Pour revenir au projet de loi, inscrire dans les casiers judiciaires que des accusations ont été retirées ou qu'une personne a été acquittée peut avoir des répercussions négatives sur les gens qui veulent faire du bénévolat à l'école de leurs enfants. Pendant des années, j'ai participé bénévolement à des programmes de lecture et à des excursions scolaires dans les écoles de mes enfants, bien que je ne le fasse plus autant maintenant que je suis députée. Toutefois, si une personne a déjà été accusée de possession simple — et, soyons francs, c'est le cas de bon nombre de Canadiens —, elle ne sera pas autorisée à faire du bénévolat à l'école de ses enfants, ni à participer à une excursion scolaire. Disons que cette personne avait 18 ans quand cette accusation a été portée contre elle, et qu'elle a maintenant un enfant de 10 ans. Il est complètement insensé qu'on lui interdise de participer à une excursion scolaire pour cette raison.
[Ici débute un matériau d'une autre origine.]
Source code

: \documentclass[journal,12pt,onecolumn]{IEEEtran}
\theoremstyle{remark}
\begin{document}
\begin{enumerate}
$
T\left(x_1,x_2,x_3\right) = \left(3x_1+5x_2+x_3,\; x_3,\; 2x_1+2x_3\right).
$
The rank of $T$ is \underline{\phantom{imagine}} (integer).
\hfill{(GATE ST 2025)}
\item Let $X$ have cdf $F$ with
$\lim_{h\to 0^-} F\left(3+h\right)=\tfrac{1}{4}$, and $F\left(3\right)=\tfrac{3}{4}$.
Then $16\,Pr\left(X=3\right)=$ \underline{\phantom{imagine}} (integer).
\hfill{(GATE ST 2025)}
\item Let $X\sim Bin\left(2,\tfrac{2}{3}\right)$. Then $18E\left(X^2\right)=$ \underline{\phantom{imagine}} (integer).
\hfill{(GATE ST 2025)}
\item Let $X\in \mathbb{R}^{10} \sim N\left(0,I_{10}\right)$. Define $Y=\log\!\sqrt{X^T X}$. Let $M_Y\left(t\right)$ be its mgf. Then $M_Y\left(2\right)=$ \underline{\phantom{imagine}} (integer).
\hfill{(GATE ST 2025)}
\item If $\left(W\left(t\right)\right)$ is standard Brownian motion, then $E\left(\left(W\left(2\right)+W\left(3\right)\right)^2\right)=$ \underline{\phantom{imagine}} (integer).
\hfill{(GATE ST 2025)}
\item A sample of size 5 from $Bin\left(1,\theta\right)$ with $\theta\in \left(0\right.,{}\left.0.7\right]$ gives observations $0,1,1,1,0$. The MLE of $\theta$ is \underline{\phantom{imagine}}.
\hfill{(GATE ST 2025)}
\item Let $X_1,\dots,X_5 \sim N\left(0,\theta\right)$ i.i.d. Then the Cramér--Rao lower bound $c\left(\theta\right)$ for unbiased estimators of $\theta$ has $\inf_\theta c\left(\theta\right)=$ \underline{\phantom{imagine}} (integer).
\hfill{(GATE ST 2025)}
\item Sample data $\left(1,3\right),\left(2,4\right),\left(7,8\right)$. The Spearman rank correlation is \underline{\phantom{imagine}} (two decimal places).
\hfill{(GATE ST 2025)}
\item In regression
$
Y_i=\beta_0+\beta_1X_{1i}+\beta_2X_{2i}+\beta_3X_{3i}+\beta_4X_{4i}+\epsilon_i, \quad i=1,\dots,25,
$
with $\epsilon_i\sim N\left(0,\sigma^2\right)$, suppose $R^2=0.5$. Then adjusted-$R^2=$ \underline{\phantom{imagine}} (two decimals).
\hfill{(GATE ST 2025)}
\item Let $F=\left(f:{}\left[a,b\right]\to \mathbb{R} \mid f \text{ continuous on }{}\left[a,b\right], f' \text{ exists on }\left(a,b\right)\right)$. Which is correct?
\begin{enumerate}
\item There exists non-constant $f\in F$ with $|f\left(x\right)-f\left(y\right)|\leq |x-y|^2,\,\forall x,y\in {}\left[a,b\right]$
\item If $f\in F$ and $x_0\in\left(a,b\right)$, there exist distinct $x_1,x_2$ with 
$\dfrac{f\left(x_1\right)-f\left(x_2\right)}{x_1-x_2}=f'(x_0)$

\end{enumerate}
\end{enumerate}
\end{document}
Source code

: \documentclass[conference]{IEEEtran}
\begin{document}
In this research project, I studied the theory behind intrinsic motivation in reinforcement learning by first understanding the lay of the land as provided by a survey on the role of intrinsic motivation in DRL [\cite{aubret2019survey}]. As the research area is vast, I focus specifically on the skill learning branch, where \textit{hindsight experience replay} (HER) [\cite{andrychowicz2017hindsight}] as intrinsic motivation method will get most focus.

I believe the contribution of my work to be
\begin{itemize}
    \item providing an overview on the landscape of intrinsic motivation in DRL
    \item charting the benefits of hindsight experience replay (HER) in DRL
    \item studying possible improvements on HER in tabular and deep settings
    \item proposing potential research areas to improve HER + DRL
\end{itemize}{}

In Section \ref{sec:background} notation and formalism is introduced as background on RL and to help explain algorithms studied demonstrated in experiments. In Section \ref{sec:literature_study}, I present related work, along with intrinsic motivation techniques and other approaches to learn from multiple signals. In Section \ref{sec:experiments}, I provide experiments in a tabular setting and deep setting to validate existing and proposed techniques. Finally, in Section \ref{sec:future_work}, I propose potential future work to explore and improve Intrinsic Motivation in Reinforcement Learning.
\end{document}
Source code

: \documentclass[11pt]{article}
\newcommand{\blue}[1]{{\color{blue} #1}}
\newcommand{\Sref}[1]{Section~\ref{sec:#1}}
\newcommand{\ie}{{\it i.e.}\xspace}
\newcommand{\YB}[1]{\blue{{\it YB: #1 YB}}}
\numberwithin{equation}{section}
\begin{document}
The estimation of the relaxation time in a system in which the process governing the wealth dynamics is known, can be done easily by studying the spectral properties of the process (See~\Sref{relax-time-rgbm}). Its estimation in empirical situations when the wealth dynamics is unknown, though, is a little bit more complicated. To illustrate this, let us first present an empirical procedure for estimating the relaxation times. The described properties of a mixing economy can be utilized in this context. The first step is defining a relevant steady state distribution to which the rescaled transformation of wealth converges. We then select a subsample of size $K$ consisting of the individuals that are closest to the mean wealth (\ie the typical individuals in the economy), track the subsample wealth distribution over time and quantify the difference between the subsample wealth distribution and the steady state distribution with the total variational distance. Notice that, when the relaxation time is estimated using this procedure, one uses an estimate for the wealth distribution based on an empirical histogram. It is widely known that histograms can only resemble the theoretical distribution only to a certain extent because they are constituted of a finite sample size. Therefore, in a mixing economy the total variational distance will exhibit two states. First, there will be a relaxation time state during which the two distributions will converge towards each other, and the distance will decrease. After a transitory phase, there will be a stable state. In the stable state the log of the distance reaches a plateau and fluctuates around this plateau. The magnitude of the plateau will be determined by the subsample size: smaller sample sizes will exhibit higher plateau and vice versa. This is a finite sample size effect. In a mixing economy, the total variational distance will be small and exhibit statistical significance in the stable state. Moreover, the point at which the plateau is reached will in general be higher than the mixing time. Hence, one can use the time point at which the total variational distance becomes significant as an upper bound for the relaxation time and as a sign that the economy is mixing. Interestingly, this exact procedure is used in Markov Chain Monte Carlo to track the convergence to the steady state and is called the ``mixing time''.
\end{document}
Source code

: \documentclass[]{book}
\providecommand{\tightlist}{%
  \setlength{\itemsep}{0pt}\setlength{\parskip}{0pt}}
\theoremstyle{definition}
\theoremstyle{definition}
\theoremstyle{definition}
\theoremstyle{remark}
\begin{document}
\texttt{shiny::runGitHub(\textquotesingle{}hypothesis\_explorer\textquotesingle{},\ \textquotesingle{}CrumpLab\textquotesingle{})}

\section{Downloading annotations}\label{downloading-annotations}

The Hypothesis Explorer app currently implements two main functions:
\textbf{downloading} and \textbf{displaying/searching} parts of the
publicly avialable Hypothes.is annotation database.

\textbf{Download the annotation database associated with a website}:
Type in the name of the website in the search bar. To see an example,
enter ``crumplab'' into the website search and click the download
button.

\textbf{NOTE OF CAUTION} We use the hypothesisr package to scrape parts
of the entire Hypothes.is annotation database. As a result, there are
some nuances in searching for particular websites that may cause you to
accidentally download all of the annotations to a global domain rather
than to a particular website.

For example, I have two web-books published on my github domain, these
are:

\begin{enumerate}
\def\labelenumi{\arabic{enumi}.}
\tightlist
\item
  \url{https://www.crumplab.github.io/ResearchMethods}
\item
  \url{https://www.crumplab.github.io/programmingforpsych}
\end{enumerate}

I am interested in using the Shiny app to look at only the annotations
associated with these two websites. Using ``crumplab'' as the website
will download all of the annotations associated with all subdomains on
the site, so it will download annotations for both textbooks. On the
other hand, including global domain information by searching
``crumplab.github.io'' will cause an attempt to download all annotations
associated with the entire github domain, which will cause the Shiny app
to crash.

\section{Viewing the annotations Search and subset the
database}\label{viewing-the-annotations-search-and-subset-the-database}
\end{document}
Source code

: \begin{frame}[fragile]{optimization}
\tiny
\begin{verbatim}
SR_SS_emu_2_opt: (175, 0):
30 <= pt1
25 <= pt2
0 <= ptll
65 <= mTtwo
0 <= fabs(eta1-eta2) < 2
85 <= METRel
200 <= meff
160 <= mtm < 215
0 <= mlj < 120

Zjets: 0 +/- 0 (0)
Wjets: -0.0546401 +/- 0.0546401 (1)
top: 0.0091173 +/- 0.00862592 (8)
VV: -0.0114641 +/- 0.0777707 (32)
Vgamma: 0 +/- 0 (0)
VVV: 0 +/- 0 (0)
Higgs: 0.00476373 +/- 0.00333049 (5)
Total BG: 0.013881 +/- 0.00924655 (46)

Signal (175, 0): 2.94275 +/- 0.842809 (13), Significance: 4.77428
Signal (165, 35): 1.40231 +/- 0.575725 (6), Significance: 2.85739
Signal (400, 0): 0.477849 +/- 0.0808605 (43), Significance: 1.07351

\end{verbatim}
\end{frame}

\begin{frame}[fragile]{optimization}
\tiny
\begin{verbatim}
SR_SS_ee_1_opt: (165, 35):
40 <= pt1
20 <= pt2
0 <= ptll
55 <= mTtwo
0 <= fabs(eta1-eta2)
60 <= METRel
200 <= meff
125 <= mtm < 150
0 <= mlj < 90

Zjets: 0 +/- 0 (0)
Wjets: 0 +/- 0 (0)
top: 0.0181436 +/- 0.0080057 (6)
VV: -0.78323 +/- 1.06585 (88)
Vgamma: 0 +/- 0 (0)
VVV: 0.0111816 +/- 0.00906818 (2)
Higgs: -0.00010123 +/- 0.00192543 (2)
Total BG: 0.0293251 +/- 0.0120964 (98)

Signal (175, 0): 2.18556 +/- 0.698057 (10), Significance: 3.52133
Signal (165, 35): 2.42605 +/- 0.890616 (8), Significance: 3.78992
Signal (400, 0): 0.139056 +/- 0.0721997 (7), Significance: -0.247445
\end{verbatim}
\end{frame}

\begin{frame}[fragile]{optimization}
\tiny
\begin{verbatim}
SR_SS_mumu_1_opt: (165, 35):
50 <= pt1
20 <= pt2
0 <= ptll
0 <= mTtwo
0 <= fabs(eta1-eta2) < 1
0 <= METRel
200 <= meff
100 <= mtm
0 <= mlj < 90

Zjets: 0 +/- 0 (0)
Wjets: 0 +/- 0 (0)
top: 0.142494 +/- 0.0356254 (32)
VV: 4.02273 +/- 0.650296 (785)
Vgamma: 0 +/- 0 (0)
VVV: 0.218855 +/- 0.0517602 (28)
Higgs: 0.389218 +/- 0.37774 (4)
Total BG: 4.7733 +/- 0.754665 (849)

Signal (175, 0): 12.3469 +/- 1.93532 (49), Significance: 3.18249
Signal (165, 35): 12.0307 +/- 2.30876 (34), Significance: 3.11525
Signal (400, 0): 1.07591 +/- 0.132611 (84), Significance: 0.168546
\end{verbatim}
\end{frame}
Ces contrôles existent parce que les enfants sont vulnérables et que nous voulons veiller à leur donner le meilleur exemple possible. Cependant, une personne qui a été accusée pour possession simple n'est pas quelqu'un d'horrible pour autant. Il est important de permettre à ces gens d'apporter leur contribution, qu'ils fassent du bénévolat pour une banque alimentaire, pour une école, pour une église ou pour toute autre organisation qui vérifie les antécédents criminels. C'est un aspect très problématique.
Cela m'amène à me pencher sur la solution proposée par le NPD. Que se passerait-il si on décidait de supprimer le casier judiciaire? Cela pose de nombreux problèmes. Quelqu'un qui a un casier judiciaire ne peut pas travailler dans une banque, dans la plupart des organisations de la fonction publique ou dans le milieu des assurances. Il ne peut pas être courtier immobilier, chauffeur de taxi, policier ou enquêteur privé. Il ne peut pas travailler dans un restaurant où on sert de l'alcool. Comme je l'ai dit, il ne peut pas non plus être bénévole.
Nous devons offrir des possibilités aux gens. Il suffit parfois de leur donner une deuxième chance.
Par conséquent, je suis heureuse d'appuyer le projet de loi à l'étude. Comme pour tout projet de loi, nous allons l'examiner attentivement, parce que nous devons veiller à ce qu'il fasse exactement ce qu'il est censé faire, c'est-à-dire offrir aux gens la possibilité d'obtenir un pardon.
Regardons devant nous, mais aussi derrière, pour nous assurer de bien faire les choses.